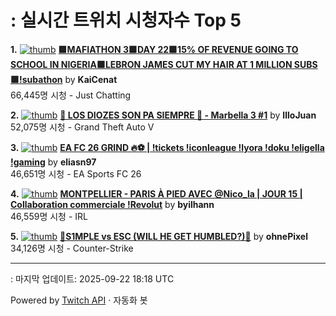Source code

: # : 실시간 트위치 시청자수 Top 5

**1.** [![thumb](https://static-cdn.jtvnw.net/previews-ttv/live_user_kaicenat-320x180.jpg)](https://twitch.tv/KaiCenat)
**[🟪MAFIATHON 3🟪DAY 22🟪15% OF REVENUE GOING TO SCHOOL IN NIGERIA🟪LEBRON JAMES CUT MY HAIR AT 1 MILLION SUBS🟪!subathon](https://twitch.tv/KaiCenat)** by **KaiCenat**<br>66,445명 시청  - Just Chatting

**2.** [![thumb](https://static-cdn.jtvnw.net/previews-ttv/live_user_illojuan-320x180.jpg)](https://twitch.tv/IlloJuan)
**[🌴 LOS DIOZES SON PA SIEMPRE 🌴 - Marbella 3 #1](https://twitch.tv/IlloJuan)** by **IlloJuan**<br>52,075명 시청  - Grand Theft Auto V

**3.** [![thumb](https://static-cdn.jtvnw.net/previews-ttv/live_user_eliasn97-320x180.jpg)](https://twitch.tv/eliasn97)
**[EA FC 26 GRIND 🔥⚽️ | !tickets !iconleague !lyora !doku !eligella !gaming](https://twitch.tv/eliasn97)** by **eliasn97**<br>46,651명 시청  - EA Sports FC 26

**4.** [![thumb](https://static-cdn.jtvnw.net/previews-ttv/live_user_byilhann-320x180.jpg)](https://twitch.tv/byilhann)
**[MONTPELLIER - PARIS À PIED AVEC @Nico_la | JOUR 15 | Collaboration commerciale !Revolut](https://twitch.tv/byilhann)** by **byilhann**<br>46,559명 시청  - IRL

**5.** [![thumb](https://static-cdn.jtvnw.net/previews-ttv/live_user_ohnepixel-320x180.jpg)](https://twitch.tv/ohnePixel)
**[🔴S1MPLE vs ESC (WILL HE GET HUMBLED?)🔴](https://twitch.tv/ohnePixel)** by **ohnePixel**<br>34,126명 시청  - Counter-Strike


---
: 마지막 업데이트: 2025-09-22 18:18 UTC

Powered by [Twitch API](https://dev.twitch.tv/docs/api/reference) · 자동화 봇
◇ ◇ ◇ ◇
The expected answer is the data retyped exactly, without pictures.

Source code

: # : 실시간 트위치 시청자수 Top 5

**1.** [![thumb](https://static-cdn.jtvnw.net/previews-ttv/live_user_kaicenat-320x180.jpg)](https://twitch.tv/KaiCenat)
**[🟪MAFIATHON 3🟪DAY 22🟪15% OF REVENUE GOING TO SCHOOL IN NIGERIA🟪LEBRON JAMES CUT MY HAIR AT 1 MILLION SUBS🟪!subathon](https://twitch.tv/KaiCenat)** by **KaiCenat**<br>66,445명 시청  - Just Chatting

**2.** [![thumb](https://static-cdn.jtvnw.net/previews-ttv/live_user_illojuan-320x180.jpg)](https://twitch.tv/IlloJuan)
**[🌴 LOS DIOZES SON PA SIEMPRE 🌴 - Marbella 3 #1](https://twitch.tv/IlloJuan)** by **IlloJuan**<br>52,075명 시청  - Grand Theft Auto V

**3.** [![thumb](https://static-cdn.jtvnw.net/previews-ttv/live_user_eliasn97-320x180.jpg)](https://twitch.tv/eliasn97)
**[EA FC 26 GRIND 🔥⚽️ | !tickets !iconleague !lyora !doku !eligella !gaming](https://twitch.tv/eliasn97)** by **eliasn97**<br>46,651명 시청  - EA Sports FC 26

**4.** [![thumb](https://static-cdn.jtvnw.net/previews-ttv/live_user_byilhann-320x180.jpg)](https://twitch.tv/byilhann)
**[MONTPELLIER - PARIS À PIED AVEC @Nico_la | JOUR 15 | Collaboration commerciale !Revolut](https://twitch.tv/byilhann)** by **byilhann**<br>46,559명 시청  - IRL

**5.** [![thumb](https://static-cdn.jtvnw.net/previews-ttv/live_user_ohnepixel-320x180.jpg)](https://twitch.tv/ohnePixel)
**[🔴S1MPLE vs ESC (WILL HE GET HUMBLED?)🔴](https://twitch.tv/ohnePixel)** by **ohnePixel**<br>34,126명 시청  - Counter-Strike


---
: 마지막 업데이트: 2025-09-22 18:18 UTC

Powered by [Twitch API](https://dev.twitch.tv/docs/api/reference) · 자동화 봇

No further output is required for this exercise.